There are other mysteries also-Confession-Absolution for forgiveness of sins for the baptized, an anointing of the Sick for deliverance from Sin and Sickness. Marriage too is a mystery of the Church, because it unites Man and Woman in an act of permanent mutual commitment and permanent union, reflecting the Union of Christ with His Bride, the Church, or of God with the new Humanity.

Another great mystery of the Church is hierotonia (or hierothesia) the special laying of hands for receiving special gifts of the Holy Spirit - for the Bishop as the mystery -presence of Christ the High Priest and Good Shepherd with His Church, and the related ministries of ruling elders (priests or presbyters) and serving ministers (deacons and deaconesses).

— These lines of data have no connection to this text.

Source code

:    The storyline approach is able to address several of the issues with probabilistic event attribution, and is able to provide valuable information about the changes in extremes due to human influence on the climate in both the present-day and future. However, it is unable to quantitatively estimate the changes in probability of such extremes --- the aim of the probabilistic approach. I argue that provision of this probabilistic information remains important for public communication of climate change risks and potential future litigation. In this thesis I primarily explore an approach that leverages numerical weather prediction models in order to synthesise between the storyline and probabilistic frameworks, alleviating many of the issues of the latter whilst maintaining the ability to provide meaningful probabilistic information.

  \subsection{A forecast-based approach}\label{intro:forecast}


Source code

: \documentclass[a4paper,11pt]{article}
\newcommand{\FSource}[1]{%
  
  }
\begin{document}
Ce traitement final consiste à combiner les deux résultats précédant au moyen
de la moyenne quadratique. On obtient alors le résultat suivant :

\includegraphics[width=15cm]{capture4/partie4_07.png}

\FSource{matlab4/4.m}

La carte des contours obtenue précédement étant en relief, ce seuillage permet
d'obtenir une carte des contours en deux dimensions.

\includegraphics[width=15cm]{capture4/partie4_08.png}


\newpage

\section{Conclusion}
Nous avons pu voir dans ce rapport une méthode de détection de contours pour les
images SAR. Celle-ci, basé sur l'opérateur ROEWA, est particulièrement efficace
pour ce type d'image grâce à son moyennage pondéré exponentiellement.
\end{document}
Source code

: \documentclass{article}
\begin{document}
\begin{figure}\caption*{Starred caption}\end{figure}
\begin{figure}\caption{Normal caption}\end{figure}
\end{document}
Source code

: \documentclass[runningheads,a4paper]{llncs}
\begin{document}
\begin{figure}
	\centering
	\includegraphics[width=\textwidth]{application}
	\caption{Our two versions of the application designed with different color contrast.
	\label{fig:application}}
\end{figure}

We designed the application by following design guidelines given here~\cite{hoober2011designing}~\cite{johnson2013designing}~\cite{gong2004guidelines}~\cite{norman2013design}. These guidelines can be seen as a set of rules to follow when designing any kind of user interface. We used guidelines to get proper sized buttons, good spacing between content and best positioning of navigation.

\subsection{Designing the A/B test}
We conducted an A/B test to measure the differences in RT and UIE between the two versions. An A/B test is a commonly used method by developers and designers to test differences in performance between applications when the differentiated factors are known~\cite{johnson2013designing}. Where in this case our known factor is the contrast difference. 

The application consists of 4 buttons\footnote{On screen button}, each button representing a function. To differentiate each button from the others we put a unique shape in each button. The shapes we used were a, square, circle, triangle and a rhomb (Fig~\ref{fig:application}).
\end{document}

We hold the Bible in very high regard. The Gospel is the Word of Life, the proclamation of life and salvation to the world. We hold the Scriptures in the highest respect, and no other writings can have the same standing, for the primary witness to Christ is in the Scriptures. We revere the Scriptures as the inspired Word of God, and all our prayers, as well as the services of the mysteries of the Church are saturated with Biblical reference, and always completed by the public reading of the Scriptures.

Icons are important for us. These mediate to the worshipping community the presence of the Saints, and of the saving events of our Lord’s incarnate life. We do not make images of the unseen God. We consecrate icons to mediate to us the Godbearing persons and events which have been actually manifested to our senses.

For us Tradition is not something old, static, and life-less; it is the life of the Church as a counting body, with the presence of Christ and the Holy Spirit in it. It is the Spirit that makes the Tradition alive and it bears witness to Christ; it also moves forward in expectation of the final fulfillment. Hence Tradition for us is dynamic. It includes knowledge of Christ, the teaching of the Apostles, the doctrine of the Saints and fathers, the practices of worship developed by the community of faith, its way of doing things and practicing love. Scripture is part of this tradition. Tradition is not just a body of knowledge, but a way of life and worship and service.

Our worship as a community is the centre of our life, not our own personal articulations of faith. It is there that the Church, united with Christ, participates in Christ’s self-offering for the world. Our daily life flows out from worship and has to be a life of love and compassion, caring for the needy, struggling against evil, serving the poor.

Our hope is focused on Christ’s coming again. It is only in that coming that evil would be separated from good, death from life, so that the good can triumph eternally and grow eternally also. In that coming there will be a reconstitution of the universe; all things shall be made new; evil shall be banished. Death and darkness would be finally overcome; light and life and love will triumph.

It is our task to bear witness to this final reality, while living it out here and now, as much as we can, beset as we are by sin and frailty.

Thy Kingdom Come Lord. And when Thou comest in Thy Kingdom, remember us poor sinners also!